We always tell our clients that you get the full value of a Real Estate Project Manager when you bring one on board as early in the process as possible. While this is absolutely true, we get many questions about the role of a project manager during the construction portion of the project. Why is there a need for a project manager if there is a construction manager? Hopefully the below information clears some of this up.
The first thing that a project manager will do during a construction project is align the project team by setting up meetings that include the architect, the engineers and any necessary consultants. These meetings will facilitate open communication throughout the project.
Project managers are the perfect resource to identify value engineering opportunities. Before construction begins, your PM should identify value engineering opportunities.
Throughout the actual construction, your project manager will review the progress of the construction and verify that a) the budget is in line, b) the schedule is on-target and c) that what is documented on the plans, is what is being built in the field. Your PM should also make recommendations to avoid construction problems before the project budget or timeline is impacted; this can help mitigate change orders.

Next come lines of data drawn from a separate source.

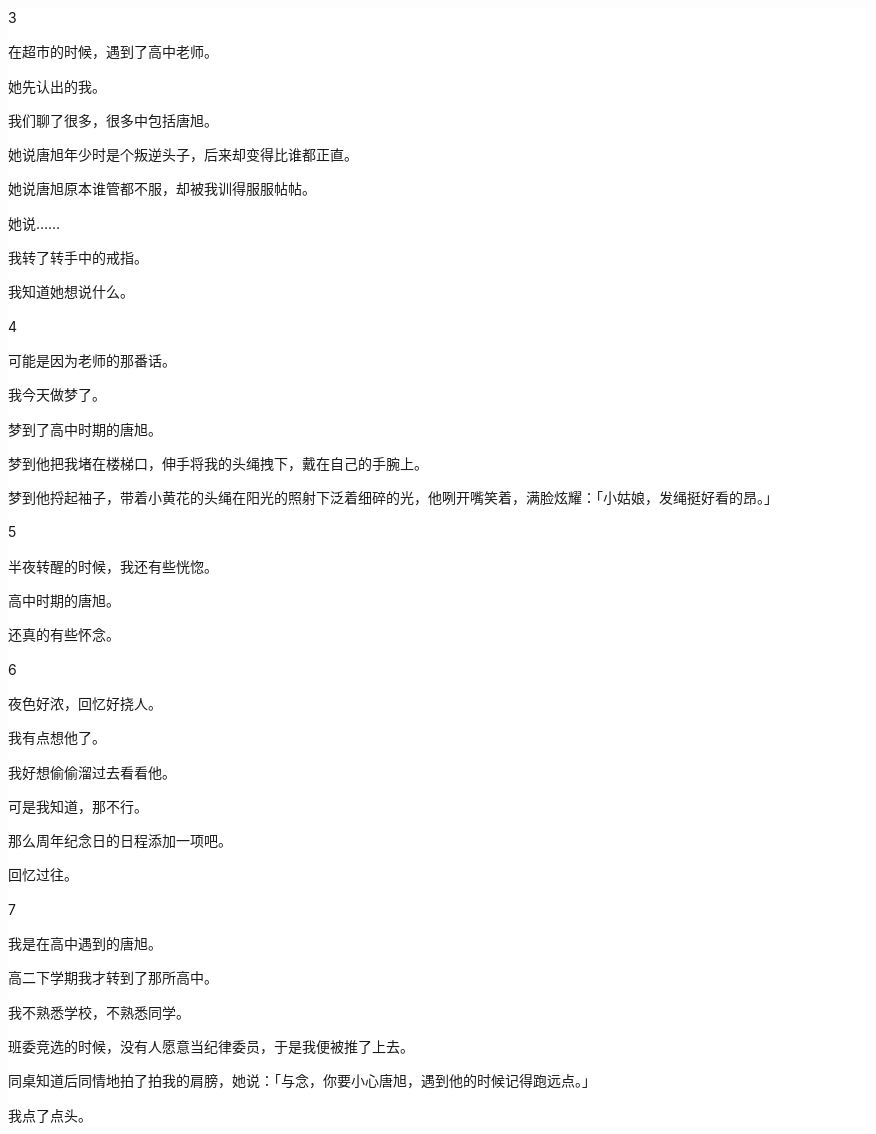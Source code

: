 3

在超市的时候，遇到了高中老师。

她先认出的我。

我们聊了很多，很多中包括唐旭。

她说唐旭年少时是个叛逆头子，后来却变得比谁都正直。

她说唐旭原本谁管都不服，却被我训得服服帖帖。

她说……

我转了转手中的戒指。

我知道她想说什么。

4

可能是因为老师的那番话。

我今天做梦了。

梦到了高中时期的唐旭。

梦到他把我堵在楼梯口，伸手将我的头绳拽下，戴在自己的手腕上。

梦到他捋起袖子，带着小黄花的头绳在阳光的照射下泛着细碎的光，他咧开嘴笑着，满脸炫耀：「小姑娘，发绳挺好看的昂。」

5

半夜转醒的时候，我还有些恍惚。

高中时期的唐旭。

还真的有些怀念。

6

夜色好浓，回忆好挠人。

我有点想他了。

我好想偷偷溜过去看看他。

可是我知道，那不行。

那么周年纪念日的日程添加一项吧。

回忆过往。

7

我是在高中遇到的唐旭。

高二下学期我才转到了那所高中。

我不熟悉学校，不熟悉同学。

班委竞选的时候，没有人愿意当纪律委员，于是我便被推了上去。

同桌知道后同情地拍了拍我的肩膀，她说：「与念，你要小心唐旭，遇到他的时候记得跑远点。」

我点了点头。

If any change orders are needed, the PM should review the proposed changes to determine whether additional costs or credits are applicable. The PM would then work with the GC to resolve any change order disputes.
A significant portion of the role of a real estate project manager during a construction project is it monitor the permitting and inspection process. Because project managers are familiar with this process, the PM can navigate submittals and municipalities with ease.
Finally, a project manager will develop a punch list of all items that must be completed by the contractor prior to receive final payment.